The task: Would you copy out each line of the records below that includes the word "flat"?

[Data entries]
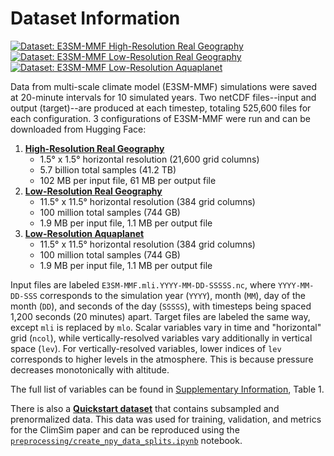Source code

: # Dataset Information

[![Dataset: E3SM-MMF High-Resolution Real Geography](https://img.shields.io/badge/Dataset-%20High%20Resolution%20Real%20Geography-yellow?logo=🤗&style=flat-square)](https://huggingface.co/datasets/LEAP/ClimSim_high-res)
[![Dataset: E3SM-MMF Low-Resolution Real Geography](https://img.shields.io/badge/Dataset-%20Low%20Resolution%20Real%20Geography-yellow?logo=🤗&style=flat-square)](https://huggingface.co/datasets/LEAP/ClimSim_low-res)
[![Dataset: E3SM-MMF Low-Resolution Aquaplanet](https://img.shields.io/badge/Dataset-%20Low%20Resolution%20Aquaplanet-yellow?logo=🤗&style=flat-square)](https://huggingface.co/datasets/LEAP/ClimSim_low-res_aqua-planet)


Data from multi-scale climate model (E3SM-MMF) simulations were saved at 20-minute intervals for 10 simulated years. Two netCDF files--input and output (target)--are produced at each timestep, totaling 525,600 files for each configuration. 3 configurations of E3SM-MMF were run and can be downloaded from Hugging Face:

1. [**High-Resolution Real Geography**](https://huggingface.co/datasets/LEAP/ClimSim_high-res)
    - 1.5&deg; x 1.5&deg; horizontal resolution (21,600 grid columns)
    - 5.7 billion total samples (41.2 TB)
    - 102 MB per input file, 61 MB per output file
2. [**Low-Resolution Real Geography**](https://huggingface.co/datasets/LEAP/ClimSim_low-res)
    - 11.5&deg; x 11.5&deg; horizontal resolution (384 grid columns)
    - 100 million total samples (744 GB)
    - 1.9 MB per input file, 1.1 MB per output file
3. [**Low-Resolution Aquaplanet**](https://huggingface.co/datasets/LEAP/ClimSim_low-res_aqua-planet)
    - 11.5&deg; x 11.5&deg; horizontal resolution (384 grid columns)
    - 100 million total samples (744 GB)
    - 1.9 MB per input file, 1.1 MB per output file

Input files are labeled ```E3SM-MMF.mli.YYYY-MM-DD-SSSSS.nc```, where ```YYYY-MM-DD-SSS``` corresponds to the simulation year (```YYYY```), month (``MM``), day of the month (``DD``), and seconds of the day (```SSSSS```), with timesteps being spaced 1,200 seconds (20 minutes) apart. Target files are labeled the same way, except ```mli``` is replaced by ```mlo```. 
Scalar variables vary in time and "horizontal" grid (`ncol`), while vertically-resolved variables vary additionally in vertical space (`lev`).  For vertically-resolved variables, lower indices of `lev` corresponds to higher levels in the atmosphere. This is because pressure decreases monotonically with altitude.   

The full list of variables can be found in [Supplementary Information](https://arxiv.org/pdf/2306.08754.pdf), Table 1.

There is also a [**Quickstart dataset**](https://huggingface.co/datasets/LEAP/subsampled_low_res) that contains subsampled and prenormalized data. This data was used for training, validation, and metrics for the ClimSim paper and can be reproduced using the [`preprocessing/create_npy_data_splits.ipynb`](https://github.com/leap-stc/ClimSim/tree/main/preprocessing/create_npy_data_splits.ipynb) notebook.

Solution to this task:
[![Dataset: E3SM-MMF High-Resolution Real Geography](https://img.shields.io/badge/Dataset-%20High%20Resolution%20Real%20Geography-yellow?logo=🤗&style=flat-square)](https://huggingface.co/datasets/LEAP/ClimSim_high-res)
[![Dataset: E3SM-MMF Low-Resolution Real Geography](https://img.shields.io/badge/Dataset-%20Low%20Resolution%20Real%20Geography-yellow?logo=🤗&style=flat-square)](https://huggingface.co/datasets/LEAP/ClimSim_low-res)
[![Dataset: E3SM-MMF Low-Resolution Aquaplanet](https://img.shields.io/badge/Dataset-%20Low%20Resolution%20Aquaplanet-yellow?logo=🤗&style=flat-square)](https://huggingface.co/datasets/LEAP/ClimSim_low-res_aqua-planet)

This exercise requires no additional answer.